HER story

With the release of the film ‘Aami’, the focus is back on Kamala Suraiyya, the person. Here’s a look at what she was as an artist

February 18, 2018 01:25 pm | Updated 01:25 pm IST

Kamala Suraiyya was every inch an artist. Her words ran wild and free, so wild they ruffled the delicate moral veil of her readers at the time. Her paintings did that too. An exhibition she held in Kochi in 1994 had 22 works, majority of which were nudes.

She warned Cyril P Jacob, who organised her first and only exhibition in the city, about the nature of her works. ‘The Unfinished Women’, as the show was called, drew huge crowds. People who adored her poetry and novels were curious about Kamala Das’ painterliness. Her nudes were elegant creatures, basking in the glory of their very being. Though she didn’t call them self-portraits, she said every painting of hers was a reflection of herself.

A few works, however, in order to avoid controversy, were “clothed”. “It is my mind that I am laying bare. And they are asking me to clothe it,” she is believed to have said. The show that was held at the Woodlands Jewellery Hall from October 7 to 12, was inaugurated by then chief minister K Karunakaran.

Cyril, founder of art residency Palette People in Vagamon, feels art has played a huge role in bringing her back from a troubling phase. “Her husband had just passed away, she was low and often complained of illness. I believe that art brought her back to life.” After the exhibition, she started taking part in literary and social events, art demonstrations and even restarted her travels. She wanted to continue with her art, but failing eyesight prevented her.

Over a year, Madhavikutty (as she was popularly known) produced 22 paintings, 18 of which were sold out in the exhibition. It all began when her niece Anuradha Nalapat was holding her maiden art show. Madhavikutty inaugurated it and spoke of how her life had begun as an artist and how she had learned art in Calcutta. If only someone helped her, she would revive her interest, Madhavikutty had declared. Cyril offered help and she gladly accepted.
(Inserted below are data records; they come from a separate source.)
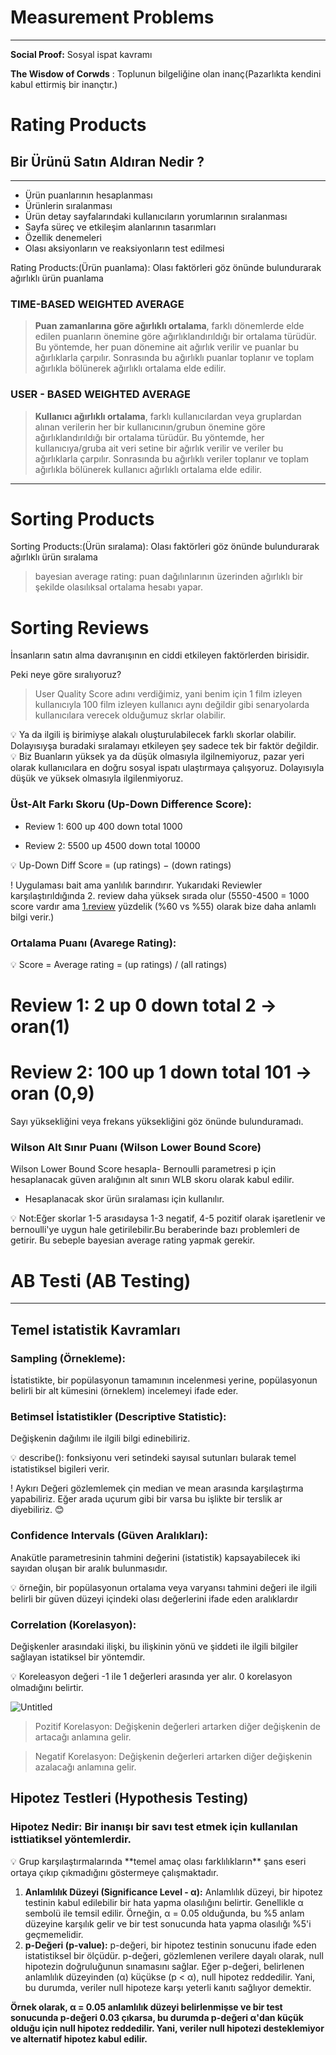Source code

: # Measurement Problems

---

**Social Proof:** Sosyal ispat kavramı

**The Wisdow of Corwds** : Toplunun bilgeliğine olan inanç(Pazarlıkta kendini kabul ettirmiş bir inançtır.)

# Rating Products

## Bir Ürünü Satın Aldıran Nedir ?

---

- Ürün puanlarının hesaplanması
- Ürünlerin sıralanması
- Ürün detay sayfalarındaki kullanıcıların yorumlarının sıralanması
- Sayfa süreç ve etkileşim alanlarının tasarımları
- Özellik denemeleri
- Olası aksiyonların ve reaksiyonların test edilmesi

Rating Products:(Ürün puanlama): Olası faktörleri göz önünde bulundurarak ağırlıklı ürün puanlama

### TIME-BASED WEIGHTED AVERAGE

> **Puan zamanlarına göre ağırlıklı ortalama**, farklı dönemlerde elde edilen puanların önemine göre ağırlıklandırıldığı bir ortalama türüdür. Bu yöntemde, her puan dönemine ait ağırlık verilir ve puanlar bu ağırlıklarla çarpılır. Sonrasında bu ağırlıklı puanlar toplanır ve toplam ağırlıkla bölünerek ağırlıklı ortalama elde edilir.
> 

### USER - BASED WEIGHTED AVERAGE

> **Kullanıcı ağırlıklı ortalama**, farklı kullanıcılardan veya gruplardan alınan verilerin her bir kullanıcının/grubun önemine göre ağırlıklandırıldığı bir ortalama türüdür. Bu yöntemde, her kullanıcıya/gruba ait veri setine bir ağırlık verilir ve veriler bu ağırlıklarla çarpılır. Sonrasında bu ağırlıklı veriler toplanır ve toplam ağırlıkla bölünerek kullanıcı ağırlıklı ortalama elde edilir.
> 

---

# Sorting Products

Sorting Products:(Ürün sıralama): Olası faktörleri göz önünde bulundurarak ağırlıklı ürün sıralama

> bayesian average rating: puan dağılınlarının üzerinden ağırlıklı bir şekilde olasılıksal ortalama hesabı yapar.
> 

# Sorting Reviews

İnsanların satın alma davranışının en ciddi etkileyen faktörlerden birisidir. 

Peki neye göre sıralıyoruz? 

> User Quality Score adını verdiğimiz, yani benim için 1 film izleyen kullanıcıyla 100 film izleyen kullanıcı aynı değildir gibi senaryolarda kullanıcılara verecek olduğumuz skrlar olabilir.
> 

<aside>
💡 Ya  da ilgili iş birimiyşe alakalı oluşturulabilecek farklı skorlar olabilir. Dolayısıyşa buradaki sıralamayı etkileyen şey sadece tek bir faktör değildir.

</aside>

<aside>
💡 Biz Buanların yüksek ya da düşük olmasıyla ilgilnemiyoruz, pazar yeri olarak kullanıcılara en doğru sosyal ispatı ulaştırmaya çalışyoruz. Dolayısıyla düşük ve yüksek olmasıyla ilgilenmiyoruz.

</aside>

### Üst-Alt Farkı Skoru (Up-Down Difference Score):

- Review 1: 600 up 400 down total 1000

- Review 2: 5500 up 4500 down total 10000

<aside>
💡 Up-Down Diff Score = (up ratings) − (down ratings)

</aside>

! Uygulaması bait ama yanlılık barındırır. 
Yukarıdaki Reviewler karşılaştırıldığında 2. review daha yüksek sırada olur (5550-4500 = 1000 score vardır ama [1.review](http://1.review) yüzdelik (%60 vs %55) olarak bize daha anlamlı bilgi verir.)

### Ortalama Puanı (Avarege Rating):

<aside>
💡 Score = Average rating = (up ratings) / (all ratings)

</aside>

# Review 1: 2 up 0 down total 2 → oran(1)

# Review 2: 100 up 1 down total 101 → oran (0,9)

Sayı yüksekliğini veya frekans yüksekliğini göz önünde bulunduramadı.

### Wilson Alt Sınır Puanı (Wilson Lower Bound Score)

Wilson Lower Bound Score hesapla- Bernoulli parametresi p için hesaplanacak güven aralığının alt sınırı WLB skoru olarak kabul edilir.

- Hesaplanacak skor ürün sıralaması için kullanılır.

<aside>
💡  Not:Eğer skorlar 1-5 arasıdaysa 1-3 negatif, 4-5 pozitif olarak işaretlenir ve bernoulli'ye uygun hale getirilebilir.Bu beraberinde bazı problemleri de getirir. Bu sebeple bayesian average rating yapmak gerekir.

</aside>

# AB Testi (AB Testing)

---

## Temel istatistik Kavramları

### Sampling (Örnekleme):

İstatistikte, bir popülasyonun tamamının incelenmesi yerine, popülasyonun belirli bir alt kümesini (örneklem) incelemeyi ifade eder.

### Betimsel İstatistikler (Descriptive Statistic):

Değişkenin dağılımı ile ilgili bilgi edinebiliriz. 

<aside>
💡 describe(): fonksiyonu veri setindeki sayısal sutunları bularak temel istatistiksel bigileri verir.

</aside>

! Aykırı Değeri gözlemlemek çin median ve mean arasında karşılaştırma yapabiliriz. Eğer arada uçurum gibi bir varsa bu işlikte bir terslik ar diyebiliriz. 😊

### Confidence Intervals (Güven Aralıkları):

Anakütle parametresinin tahmini değerini (istatistik) kapsayabilecek iki sayıdan oluşan bir aralık bulunmasıdır. 

<aside>
💡 örneğin, bir popülasyonun ortalama veya varyansı tahmini değeri ile ilgili belirli bir güven düzeyi içindeki olası değerlerini ifade eden aralıklardır

</aside>

### Correlation (Korelasyon):

Değişkenler arasındaki ilişki, bu ilişkinin yönü ve şiddeti ile ilgili bilgiler sağlayan istatiksel bir yöntemdir. 

<aside>
💡 Koreleasyon değeri -1 ile 1 değerleri arasında yer alır. 0 korelasyon olmadığını belirtir.

</aside>

![Untitled](Measurement%20Problems%2024d8c7e28ed74108b2c56fc90362a7e8/Untitled.png)

> Pozitif Korelasyon: Değişkenin değerleri artarken diğer değişkenin de artacağı anlamına gelir.
> 

> Negatif Korelasyon: Değişkenin değerleri artarken diğer değişkenin azalacağı anlamına gelir.
> 

## Hipotez Testleri (Hypothesis Testing)

### Hipotez Nedir: Bir inanışı bir savı test etmek için kullanılan isttiatiksel yöntemlerdir.

<aside>
💡 Grup karşılaştırmalarında **temel amaç olası farklılıkların** şans eseri ortaya çıkıp çıkmadığını göstermeye çalışmaktadır.

</aside>

1. **Anlamlılık Düzeyi (Significance Level - α):** Anlamlılık düzeyi, bir hipotez testinin kabul edilebilir bir hata yapma olasılığını belirtir. Genellikle α sembolü ile temsil edilir. Örneğin, α = 0.05 olduğunda, bu %5 anlam düzeyine karşılık gelir ve bir test sonucunda hata yapma olasılığı %5'i geçmemelidir.
2. **p-Değeri (p-value):** p-değeri, bir hipotez testinin sonucunu ifade eden istatistiksel bir ölçüdür. p-değeri, gözlemlenen verilere dayalı olarak, null hipotezin doğruluğunun sınamasını sağlar. Eğer p-değeri, belirlenen anlamlılık düzeyinden (α) küçükse (p < α), null hipotez reddedilir. Yani, bu durumda, veriler null hipoteze karşı yeterli kanıtı sağlıyor demektir.

**Örnek olarak, α = 0.05 anlamlılık düzeyi belirlenmişse ve bir test sonucunda p-değeri 0.03 çıkarsa, bu durumda p-değeri α'dan küçük olduğu için null hipotez reddedilir. Yani, veriler null hipotezi desteklemiyor ve alternatif hipotez kabul edilir.**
“That was the beginning of a beautiful friendship between my family and chechi, says Cyril . When he told her that he would need at least 20 to 25 paintings to hold an exhibition, Madhavikutty seemed intimidated. She wasn’t sure of being able to complete that many works in a year’s time. However, she delivered on her promise, working swiftly on one painting after another. “Her sense of colour and figures is that of a mature artist. Art would have been a special space for her. She painted from her memories, often using her fingers rather than the brush,” Cyril says.

Cyril has five of her works—three nudes, one of a purdah-clad girl and the other, of a mother and child.

Cyril and his wife Molly treasure the painting of the purdah-clad girl she had gifted them. It shows a girl, whose vibrant eyes shine through layers of white wrapped around her body and face. “It was done much before her conversion to Islam,” says Cyril. All her paintings were done in oil on canvas.

To acquaintances and friends such as Cyril, who knew her towards the end of her life, her quirks and inconsistencies almost came to define her. “She would speak for hours together; she loved to talk. And for us listeners, separating fact from fiction was next to impossible,” says Cyril. She would be talking about something mundane when she would suddenly lapse into the lyrical. After her conversion to Islam in 1999, she narrated events that led to her decision to embrace Islam, which seemed to Cyril whimsical.

She always lived by her own rules, loved to dress up, wear jewellery and enjoyed limelight. “I was only 14 when my father sent me to learn art when we were living in Calcutta. I fell in love with my instructor and my father stopped my art classes,” she had said.

To artist and founder of Orthic Creative Centre, T Kaladharan, she was an original—unpredictable, warm and full of life.

A few days after his wedding, he along with his new bride, visited Madhavikutty, a memory he still recalls. “She gifted us a nude painting done in ochre. My wife comes from a family that was not into painting, and I wonder what she, as a young woman, might have thought of the work.” According to Kaladharan, ochre was one of her favourite colours. She had once written about him at one of his children’s painting camps. “Those were the days when I used to wear masks and costumes to my camps, just to amuse children. She wrote about me in a column for The Economic Times,” he says. “The thing about her was that few people would dare to articulate their thoughts the way she did.”

Madhavikutty’s stories sometimes might have been broken threads that would seem puzzling to the average human brain, but to her, they were a seamless blend of imagination and reality. Her story lives on.